The pattern of Reality does not transcend its history. Its creative patterning is as once free and determined, continuous and flexible. Reality is therefore, for Childe, a creative activity of (social) process. Knowledge functions to guide action in a practical manner. There is enough middle ground in our knowledge between the real and the ideal, between the material and the representation of reality, between the before and the present, that knowledge becomes sufficient and possible of apprehension and generalization of metaphysical propositions and patterns. Knowledge is not to be contemplated but to guide action. He states that as an archaeologist and a philosopher he is interested only in the knowable. "The unknowable is as irrelevant to the active quest for knowledge, the collection , classification and interpretation of messages received through sense perception as to more practical kinds of action. Knowledge must still be a guide to action, if only to the acquisition of fresh knowledge." (ibid., 128)

In his last lines of the last chapter of his last book, he makes statements that, in light of his unusual life and even more unusual death, reveal a direction of this thought and life. Society is the repository of all values and is therefore an unrealized ideal. The creative process of reality is completely self-contained and self-sufficient, beyond which there is nothing, neither material or ideal. Apart from the process there are no individuals, but each individual contributes through their actions to the process. There is no person outside society and no society without people. "In creating ideas that are thus accepted, any mortal member of Society attains immortality….Personally I desire no more." (ibid. 130)

Piggott, in his "The Dawn: and an Epilogue" that was published in accompaniment to Childe's "Retrospective," reviews and highlights the main contributions of V. Gordon Childe's work.

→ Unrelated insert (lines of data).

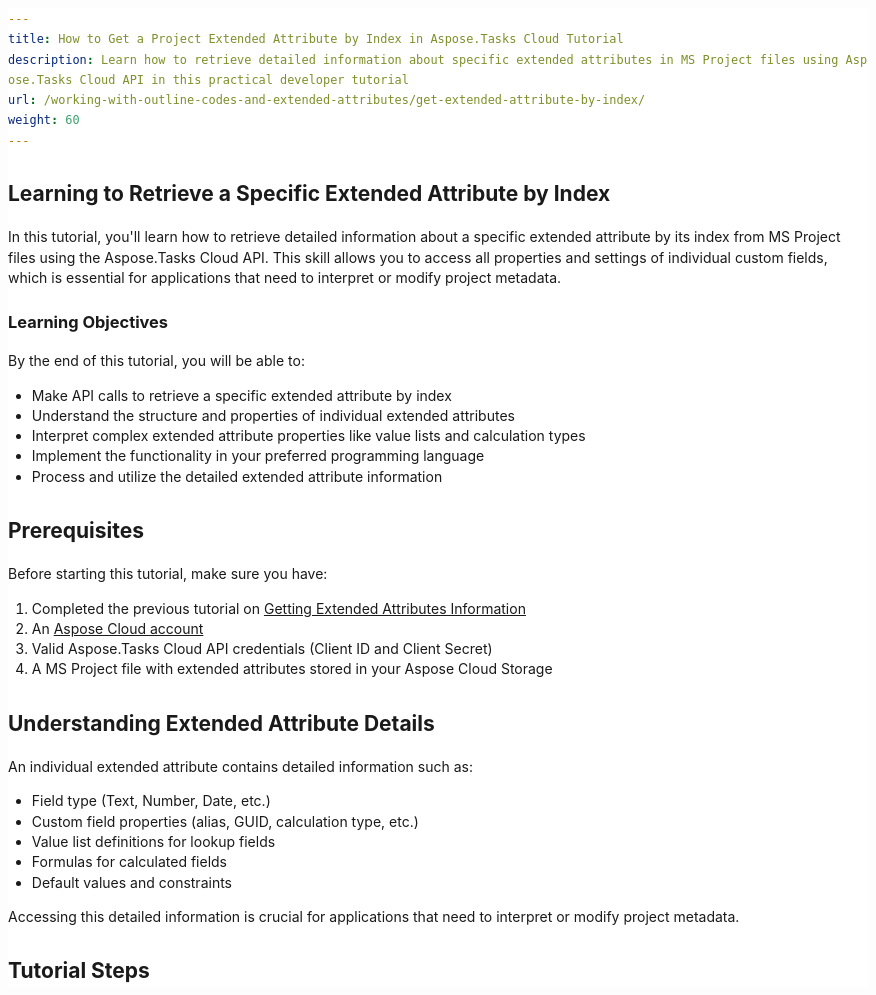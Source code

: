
 ```yaml
---
title: How to Get a Project Extended Attribute by Index in Aspose.Tasks Cloud Tutorial
description: Learn how to retrieve detailed information about specific extended attributes in MS Project files using Aspose.Tasks Cloud API in this practical developer tutorial
url: /working-with-outline-codes-and-extended-attributes/get-extended-attribute-by-index/
weight: 60
---
```


## Learning to Retrieve a Specific Extended Attribute by Index

In this tutorial, you'll learn how to retrieve detailed information about a specific extended attribute by its index from MS Project files using the Aspose.Tasks Cloud API. This skill allows you to access all properties and settings of individual custom fields, which is essential for applications that need to interpret or modify project metadata.

### Learning Objectives

By the end of this tutorial, you will be able to:
- Make API calls to retrieve a specific extended attribute by index
- Understand the structure and properties of individual extended attributes
- Interpret complex extended attribute properties like value lists and calculation types
- Implement the functionality in your preferred programming language
- Process and utilize the detailed extended attribute information

## Prerequisites

Before starting this tutorial, make sure you have:

1. Completed the previous tutorial on [Getting Extended Attributes Information](/working-with-outline-codes-and-extended-attributes/get-extended-attributes/)
2. An [Aspose Cloud account](https://dashboard.aspose.cloud/)
3. Valid Aspose.Tasks Cloud API credentials (Client ID and Client Secret)
4. A MS Project file with extended attributes stored in your Aspose Cloud Storage

## Understanding Extended Attribute Details

An individual extended attribute contains detailed information such as:
- Field type (Text, Number, Date, etc.)
- Custom field properties (alias, GUID, calculation type, etc.)
- Value list definitions for lookup fields
- Formulas for calculated fields
- Default values and constraints

Accessing this detailed information is crucial for applications that need to interpret or modify project metadata.

## Tutorial Steps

Childe worked with the models suggested by C. Hawkes in four stages of inference in archaeological interpretation of a society based upon increasing difficulty: 1. Inferences based upon techniques and technology; 2. Subsistence economy; 3. Socio-political institutions; 4. Religious institutions and spiritual life. Childe worked toward these kinds of interpretations in his life, but his enduring contribution to archaeology will be in his synthesis and organization of knowledge, the pattern of prehistoric cultures in time and space, and the development of probable chronologies in relation to Europe.

Childe was "sure the interpreter of a vast and complex mass of archaeological material in comprehensible form, and one of the most profound students of the problems of European prehistoric chronology within his chosen period. To the general public, on the other hand, he is known as the author of Man Makes Himself, What Happened in History, and now The Prehistory of European Society. In a word, his contribution here would appear to be that which he himself valued the most." ( Piggott, 1958: 78)

In closing, I believe that Vere Gordon chose to die in the same manner that he had chosen to live, by means of his own sense of rational control. He must have come to a realization in his retirement that his productive life was at an end, and his sense of meaning in history and society, which he valued most as a professional, was also over.

I believe he devoted so much to his profession, that, in the final analysis, he had nothing left over for himself except his sense of geist, his indomitable sense of belief in what was rational.